Assistants refer to entities, which in the case of the OpenAI API are powered by large language models like GPT-4, that are capable of performing tasks for users. These assistants operate based on the instructions embedded within the context window of the model. They also usually have access to tools which allows the assistants to perform more complex tasks like running code or retrieving information from a file. Read more about assistants in our Assistants API Overview.

Embeddings #

An embedding is a vector representation of a piece of data (e.g. some text) that is meant to preserve aspects of its content and/or its meaning. Chunks of data that are similar in some way will tend to have embeddings that are closer together than unrelated data. OpenAI offers text embedding models that take as input a text string and produce as output an embedding vector. Embeddings are useful for search, clustering, recommendations, anomaly detection, classification, and more.
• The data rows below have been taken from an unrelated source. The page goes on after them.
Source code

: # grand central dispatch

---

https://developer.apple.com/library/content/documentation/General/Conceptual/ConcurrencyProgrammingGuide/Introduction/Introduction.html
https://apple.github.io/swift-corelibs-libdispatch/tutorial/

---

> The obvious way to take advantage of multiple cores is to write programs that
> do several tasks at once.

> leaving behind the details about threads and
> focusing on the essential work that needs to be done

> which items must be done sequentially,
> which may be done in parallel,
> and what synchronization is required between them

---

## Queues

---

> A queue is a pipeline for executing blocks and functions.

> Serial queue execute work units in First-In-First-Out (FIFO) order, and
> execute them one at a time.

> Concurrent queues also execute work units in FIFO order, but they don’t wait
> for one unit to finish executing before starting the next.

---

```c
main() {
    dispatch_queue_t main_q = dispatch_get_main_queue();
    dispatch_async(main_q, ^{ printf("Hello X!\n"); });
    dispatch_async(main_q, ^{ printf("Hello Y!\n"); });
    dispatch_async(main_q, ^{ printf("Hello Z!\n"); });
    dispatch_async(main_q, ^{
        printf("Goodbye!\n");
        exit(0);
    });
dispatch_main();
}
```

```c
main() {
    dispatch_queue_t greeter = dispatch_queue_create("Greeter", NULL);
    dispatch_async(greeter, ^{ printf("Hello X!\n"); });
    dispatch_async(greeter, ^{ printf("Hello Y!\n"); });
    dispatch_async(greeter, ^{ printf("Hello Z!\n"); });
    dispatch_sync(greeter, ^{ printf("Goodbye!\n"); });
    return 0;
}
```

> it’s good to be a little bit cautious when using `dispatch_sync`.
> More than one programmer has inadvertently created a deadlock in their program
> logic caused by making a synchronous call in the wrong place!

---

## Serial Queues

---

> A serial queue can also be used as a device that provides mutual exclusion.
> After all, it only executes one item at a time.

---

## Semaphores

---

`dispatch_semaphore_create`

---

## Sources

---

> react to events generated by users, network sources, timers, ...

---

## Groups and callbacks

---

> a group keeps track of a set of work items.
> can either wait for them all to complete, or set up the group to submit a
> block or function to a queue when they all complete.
Read more about embeddings in our embeddings guide.

Tokens #

Text generation and embeddings models process text in chunks called tokens. Tokens represent commonly occurring sequences of characters. For example, the string ” tokenization” is decomposed as ” token” and “ization”, while a short and common word like ” the” is represented as a single token. Note that in a sentence, the first token of each word typically starts with a space character. Check out our tokenizer tool to test specific strings and see how they are translated into tokens. As a rough rule of thumb, 1 token is approximately 4 characters or 0.75 words for English text.

One limitation to keep in mind is that for a text generation model the prompt and the generated output combined must be no more than the model’s maximum context length. For embeddings models (which do not output tokens), the input must be shorter than the model’s maximum context length. The maximum context lengths for each text generation and embeddings model can be found in the model index.